Implementation:Vllm project Vllm SM100 FMHA MLA TMA Warpspecialized
| Knowledge Sources | |
|---|---|
| Domains | Attention, CUDA, GPU_Kernels, CUTLASS |
| Last Updated | 2026-02-08 00:00 GMT |
Overview
Implements the warp-specialized SM100 FMHA Multi-Latent Attention kernel using TMA (Tensor Memory Accelerator) for efficient asynchronous memory access on NVIDIA Blackwell GPUs.
Description
The Sm100FmhaMlaKernelTmaWarpspecialized template struct defines the core compute kernel for multi-latent attention on SM100 architecture. It leverages 2-SM mode with warp specialization (MMA, Load, Compute, and LoadPageTable roles), TMA-based asynchronous copy pipelines, and CUTLASS collective builder APIs for constructing optimized QK and PV matrix multiplications. The kernel supports both latent and rope head dimensions, paged attention via page tables, split-KV for long sequences, and shared memory staging between K and V operands.
Usage
This header is compiled as part of the vLLM CUTLASS MLA attention backend for SM100 GPUs.
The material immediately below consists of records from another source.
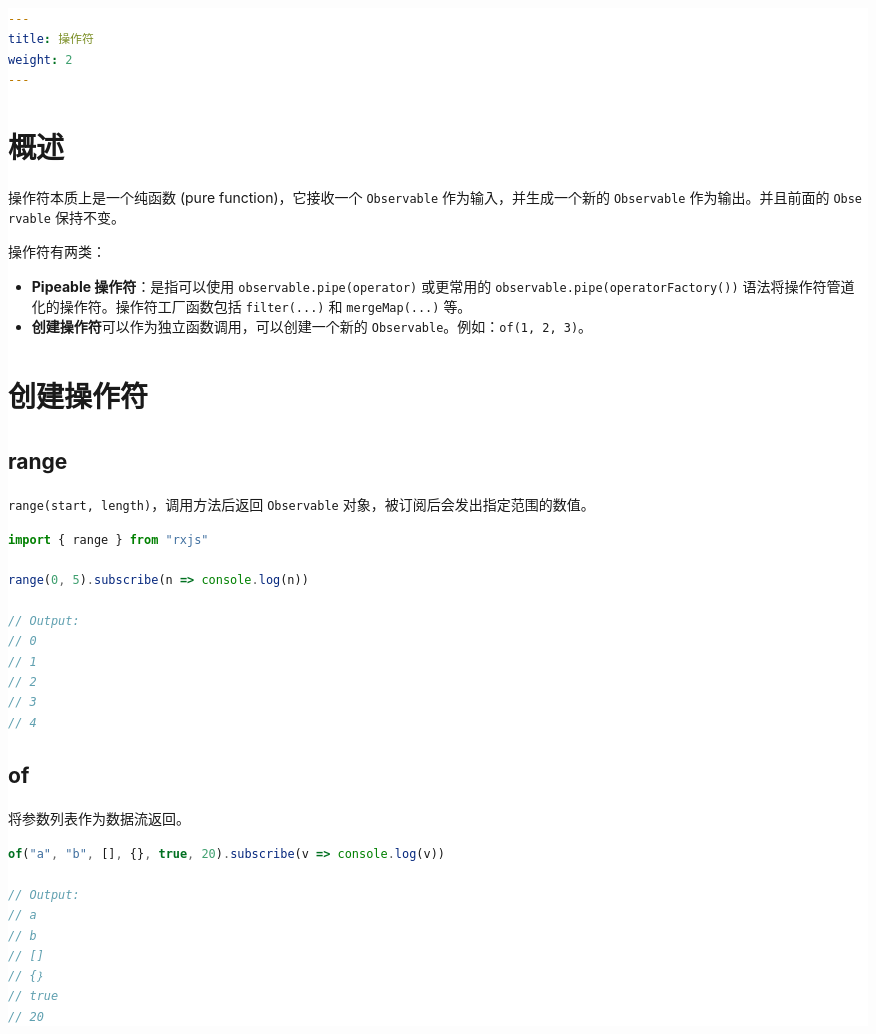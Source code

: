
 ```yaml
---
title: 操作符
weight: 2
---
```


# 概述

操作符本质上是一个纯函数 (pure function)，它接收一个 `Observable` 作为输入，并生成一个新的 `Observable` 作为输出。并且前面的 `Observable` 保持不变。

操作符有两类：

- **Pipeable 操作符**：是指可以使用 `observable.pipe(operator)` 或更常用的 `observable.pipe(operatorFactory())` 语法将操作符管道化的操作符。操作符工厂函数包括 `filter(...)` 和 `mergeMap(...)` 等。
- **创建操作符**可以作为独立函数调用，可以创建一个新的 `Observable`。例如：`of(1, 2, 3)`。

# 创建操作符

## range

`range(start, length)`，调用方法后返回 `Observable` 对象，被订阅后会发出指定范围的数值。

```typescript
import { range } from "rxjs"

range(0, 5).subscribe(n => console.log(n))

// Output:
// 0
// 1
// 2
// 3
// 4
```

## of

将参数列表作为数据流返回。

```typescript
of("a", "b", [], {}, true, 20).subscribe(v => console.log(v))

// Output:
// a
// b
// []
// {｝
// true
// 20
```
It is instantiated by the device-level MLA class and executed as a CUDA kernel during inference when Blackwell hardware is detected.
Code Reference
Source Location
- Repository: vllm
- File: csrc/attention/mla/cutlass_sm100_mla/kernel/sm100_fmha_mla_tma_warpspecialized.hpp
- Lines: 1-2023
Signature
namespace cutlass::fmha::kernel {
template<
class TileShape,
class Element_,
class ElementAcc_,
class ElementOut_,
class ElementLSE_,
class TileScheduler,
bool kIsCpAsync = false
>
struct Sm100FmhaMlaKernelTmaWarpspecialized {
using Element = Element_;
using ElementAcc = ElementAcc_;
using ElementOut = ElementOut_;
using ElementLSE = ElementLSE_;
static const bool kIs2Sm = true;
static const int MaxThreadsPerBlock = 256;
using ProblemShape = Shape<TileShapeH, int, TileShapeD, int>;
struct MainloopArguments { ... };
struct EpilogueArguments { ... };
struct Arguments { ... };
struct Params { ... };
static Status can_implement(Arguments const& args);
static size_t get_workspace_size(Arguments const& args);
static Params to_underlying_arguments(Arguments const& args, void* workspace);
};
} // namespace cutlass::fmha::kernel
Import
#include "cutlass_sm100_mla/kernel/sm100_fmha_mla_tma_warpspecialized.hpp"
I/O Contract
Inputs
| Name | Type | Required | Description |
|---|---|---|---|
| ptr_q_latent | Element* |
Yes | Pointer to the query latent tensor with stride (num_heads, 1, batch) |
| ptr_q_rope | Element* |
Yes | Pointer to the query rope tensor for rotary position encoding |
| ptr_c_latent | Element* |
Yes | Pointer to the compressed KV latent cache tensor |
| ptr_k_rope | Element* |
Yes | Pointer to the key rope tensor for rotary position encoding |
| softmax_scale | ElementAcc |
Yes | Softmax scaling factor (typically 1/sqrt(head_dim)) |
| ptr_seq | int* |
No | Pointer to sequence length array per batch; nullptr for fixed-length |
| ptr_page_table | int* |
No | Pointer to page table for paged attention; nullptr for contiguous KV |
| problem_shape | ProblemShape |
Yes | Tuple of (num_heads=128, seqlen, (d_latent, d_rope), batch_count) |
| split_kv | int |
No | Number of KV splits for long sequence handling |
Outputs
| Name | Type | Description |
|---|---|---|
| ptr_o | ElementOut* |
Output attention tensor; shape matches query layout |
| ptr_lse | ElementLSE* |
Log-sum-exp values per query head for numerical stability |
Usage Examples
// Define kernel type with tile shape and element types
using TileShape = Shape<_128, _128, Shape<_512, _64>>;
using MLAKernel = Sm100FmhaMlaKernelTmaWarpspecialized<
TileShape,
cutlass::half_t, // Element
float, // ElementAcc
cutlass::half_t, // ElementOut
float, // ElementLSE
MyTileScheduler
>;
// Set up arguments
typename MLAKernel::Arguments args;
args.problem_shape = {_128{}, seq_len, make_shape(_512{}, _64{}), batch};
args.mainloop.softmax_scale = scale;
args.mainloop.ptr_q_latent = q_latent;
args.mainloop.ptr_c_latent = c_latent;
args.mainloop.ptr_q_rope = q_rope;
args.mainloop.ptr_k_rope = k_rope;
args.epilogue.ptr_o = output;
// Launch via device-level MLA wrapper
cutlass::fmha::device::MLA<MLAKernel> mla;
mla.run(args, workspace, stream);